Figure 5. — Observed host and parasite responses to changing energy to host reproduction. (a) Host size increases with increased energy to host reproduction. Points show the observed weight at death, with grey lines showing the expectation based on GAMM fits (figure 2a). (b) Age at castration shows no response to changes in energy to host reproduction. In (a,b), symbol area denotes number of individuals with observed weight or age at castration. (c) Parasite spore load increases with increased energy to host reproduction. Observations of parasite fitness were made at death of the animal. Because the treatments had an influence on survivorship, we corrected parasite fitness for differences in survivorship by scaling each individual to a common age of 42 days using the treatment-specific spore by age-at-death relationships shown in figure 3a. The label T_d denotes the feeding interval in days (d) used to manipulate host reproduction. Grey lines show the trends with statistical support across treatment.

4. Discussion

We set out to determine the structure of within-host energy utilization during infection in the D. magna–P. ramosa system. Our experimental design employed a novel starvation manipulation that reduced the energy flow to reproduction without affecting the energy flow to growth (figure 2; electronic supplementary material, figures S3 and S4), and then tracked the consequences of that manipulation for host gigantism and castration, and parasite spore production. This manipulation delayed and decreased the magnitude of gigantism, such that infected animals in treatments T₄–T₆ had growth dynamics that were statistically indistinguishable from those of control animals (figures 2a and 5a; electronic supplementary material, table S4). However, reducing the energy to reproduction had no effect on castration, with age at castration being the same across treatments (figure 5b). Parasite fitness was sharply reduced by decreasing energy to reproduction (figures 3 and 5c).

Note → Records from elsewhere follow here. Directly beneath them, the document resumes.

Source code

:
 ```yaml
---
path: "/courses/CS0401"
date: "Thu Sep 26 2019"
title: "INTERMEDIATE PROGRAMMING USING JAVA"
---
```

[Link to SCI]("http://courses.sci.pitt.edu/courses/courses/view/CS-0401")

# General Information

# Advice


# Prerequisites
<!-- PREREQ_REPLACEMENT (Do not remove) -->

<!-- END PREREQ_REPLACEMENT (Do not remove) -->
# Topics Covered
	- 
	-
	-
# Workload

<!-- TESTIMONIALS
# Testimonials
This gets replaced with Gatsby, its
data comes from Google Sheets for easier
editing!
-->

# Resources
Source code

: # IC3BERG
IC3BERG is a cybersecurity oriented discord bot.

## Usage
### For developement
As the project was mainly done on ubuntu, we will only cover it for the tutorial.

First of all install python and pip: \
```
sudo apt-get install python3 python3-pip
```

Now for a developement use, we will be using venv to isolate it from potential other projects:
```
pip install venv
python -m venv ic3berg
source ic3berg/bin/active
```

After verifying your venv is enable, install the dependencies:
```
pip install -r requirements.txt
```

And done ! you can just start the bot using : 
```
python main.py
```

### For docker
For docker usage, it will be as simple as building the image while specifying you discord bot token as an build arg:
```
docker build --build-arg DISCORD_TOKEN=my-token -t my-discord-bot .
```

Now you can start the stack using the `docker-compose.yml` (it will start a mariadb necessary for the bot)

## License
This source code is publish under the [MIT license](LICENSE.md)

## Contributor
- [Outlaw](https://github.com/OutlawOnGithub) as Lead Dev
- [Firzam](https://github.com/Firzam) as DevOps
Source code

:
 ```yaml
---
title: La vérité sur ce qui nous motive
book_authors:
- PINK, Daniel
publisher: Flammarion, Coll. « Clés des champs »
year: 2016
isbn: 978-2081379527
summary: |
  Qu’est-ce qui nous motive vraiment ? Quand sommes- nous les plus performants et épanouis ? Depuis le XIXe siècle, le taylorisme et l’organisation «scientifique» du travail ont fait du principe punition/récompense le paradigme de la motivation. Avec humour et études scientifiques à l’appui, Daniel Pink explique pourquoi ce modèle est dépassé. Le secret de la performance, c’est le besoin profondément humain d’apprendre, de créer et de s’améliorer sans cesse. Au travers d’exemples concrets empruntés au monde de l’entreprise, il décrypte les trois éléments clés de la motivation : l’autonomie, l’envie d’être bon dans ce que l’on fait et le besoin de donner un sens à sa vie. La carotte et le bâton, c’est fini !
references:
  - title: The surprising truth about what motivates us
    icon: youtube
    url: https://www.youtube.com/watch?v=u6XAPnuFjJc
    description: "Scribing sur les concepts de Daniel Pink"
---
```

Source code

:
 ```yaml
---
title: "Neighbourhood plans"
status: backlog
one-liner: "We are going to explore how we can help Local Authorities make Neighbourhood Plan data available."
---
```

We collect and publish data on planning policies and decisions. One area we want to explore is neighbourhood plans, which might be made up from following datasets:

Comparing these results against the predictions of the three heuristic energy budget models laid out in the Introduction (figure 1), our experimental results clearly support model 2. Additional support for model 2 over model 3 comes from the observation that our experimental manipulation essentially induced reproductive castration in control animals in treatments T₅ and T₆ (figure 2b). This manifests itself in some of the infected animals reproducing more than the expectation based on the controls, leading to negative estimates of energy liberated by castration (figure 4). However, we still observe infection in these treatments, indicating that the parasite is getting energy from somewhere other than reproduction.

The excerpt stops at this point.